Seagrass fills numerous important roles in the ocean habitat. It is a nursery for young animals, a food source, an oxygenator, a home and a hiding place for many species. The ocean currents help fertilize the plants and then carry the seed to an appropriate growing site. Seagrass spends its entire life underwater and is found in a variety of species. Seagrasses are not truly grasses but carry the name due to their long flowing blades that resemble grassy leaves. The many varieties of seagrass provide important organic detritus to the sea floor and uncounted benefits to sea life.
Seagrasses evolved 100 million years ago. Seagrass is an angiosperm that reproduces by flowering and seed. It is characterized just like any vascular plant by its roots, stems, reproductive organs and leaves. Seagrasses have veins that perform the essential function of moving plant sugars and nutrients up and down the body of the plant. They perform photosynthesis like any terrestrial plant and reproduce in much the same way. It is thought they developed from wind-pollinated plants and then became hydrophylous due to opportunity. The fact that they evolved from terrestrial flowering plants is undisputed, but then the plant had to develop a complex anchoring and uptake root system to survive underwater. Reproductive processes became different due to the nature of the environment.

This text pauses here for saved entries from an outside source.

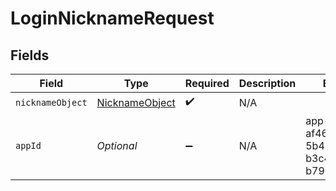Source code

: # LoginNicknameRequest


## Fields

| Field                                                   | Type                                                    | Required                                                | Description                                             | Example                                                 |
| ------------------------------------------------------- | ------------------------------------------------------- | ------------------------------------------------------- | ------------------------------------------------------- | ------------------------------------------------------- |
| `nicknameObject`                                        | [NicknameObject](../../models/shared/NicknameObject.md) | :heavy_check_mark:                                      | N/A                                                     |                                                         |
| `appId`                                                 | *Optional<String>*                                      | :heavy_minus_sign:                                      | N/A                                                     | app-af469a92-5b45-4565-b3c4-b79878de67d2                |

Simple plants began in water and then moved to a terrestrial state where they evolved into vascular organisms. The next step in evolution was the freshwater plant. These plants spread from seed and animal intervention into saltwater, and the offspring adapted. Seagrasses had to develop a tolerance for saline conditions and reduced sunlight for photosynthesis. Not all seagrasses resemble grass but most retained the long leaves and developed wider blades to capture maximum light. The veinous system is very complex in seagrasses, in order to provide food to a long plant with limited food resources.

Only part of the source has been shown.